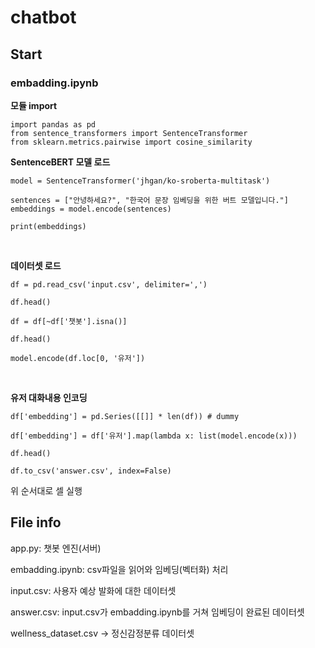 # chatbot

## Start
### embadding.ipynb  

**모듈 import**
```
import pandas as pd
from sentence_transformers import SentenceTransformer
from sklearn.metrics.pairwise import cosine_similarity
```  

**SentenceBERT 모델 로드**  
```
model = SentenceTransformer('jhgan/ko-sroberta-multitask')

sentences = ["안녕하세요?", "한국어 문장 임베딩을 위한 버트 모델입니다."]
embeddings = model.encode(sentences)

print(embeddings)
```  
<br>

**데이터셋 로드**  
```
df = pd.read_csv('input.csv', delimiter=',')

df.head()
```  
```
df = df[~df['챗봇'].isna()]

df.head()
```  
```
model.encode(df.loc[0, '유저'])
```  
<br>

**유저 대화내용 인코딩**  
```
df['embedding'] = pd.Series([[]] * len(df)) # dummy

df['embedding'] = df['유저'].map(lambda x: list(model.encode(x)))

df.head()
```  
```
df.to_csv('answer.csv', index=False)
``` 

위 순서대로 셀 실행


## File info
app.py: 챗봇 엔진(서버)
<br>

embadding.ipynb: csv파일을 읽어와 임베딩(벡터화) 처리
<br>

input.csv: 사용자 예상 발화에 대한 데이터셋
<br>

answer.csv: input.csv가 embadding.ipynb를 거쳐 임베딩이 완료된 데이터셋
<br>

wellness_dataset.csv -> 정신감정분류 데이터셋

....................

== YOUR OBJECTIVE ==
Please transcribe each entry exactly, but skip any picture it holds.

== SOLUTION ==
 # chatbot

## Start
### embadding.ipynb  

**모듈 import**
```
import pandas as pd
from sentence_transformers import SentenceTransformer
from sklearn.metrics.pairwise import cosine_similarity
```  

**SentenceBERT 모델 로드**  
```
model = SentenceTransformer('jhgan/ko-sroberta-multitask')

sentences = ["안녕하세요?", "한국어 문장 임베딩을 위한 버트 모델입니다."]
embeddings = model.encode(sentences)

print(embeddings)
```  
<br>

**데이터셋 로드**  
```
df = pd.read_csv('input.csv', delimiter=',')

df.head()
```  
```
df = df[~df['챗봇'].isna()]

df.head()
```  
```
model.encode(df.loc[0, '유저'])
```  
<br>

**유저 대화내용 인코딩**  
```
df['embedding'] = pd.Series([[]] * len(df)) # dummy

df['embedding'] = df['유저'].map(lambda x: list(model.encode(x)))

df.head()
```  
```
df.to_csv('answer.csv', index=False)
``` 

위 순서대로 셀 실행


## File info
app.py: 챗봇 엔진(서버)
<br>

embadding.ipynb: csv파일을 읽어와 임베딩(벡터화) 처리
<br>

input.csv: 사용자 예상 발화에 대한 데이터셋
<br>

answer.csv: input.csv가 embadding.ipynb를 거쳐 임베딩이 완료된 데이터셋
<br>

wellness_dataset.csv -> 정신감정분류 데이터셋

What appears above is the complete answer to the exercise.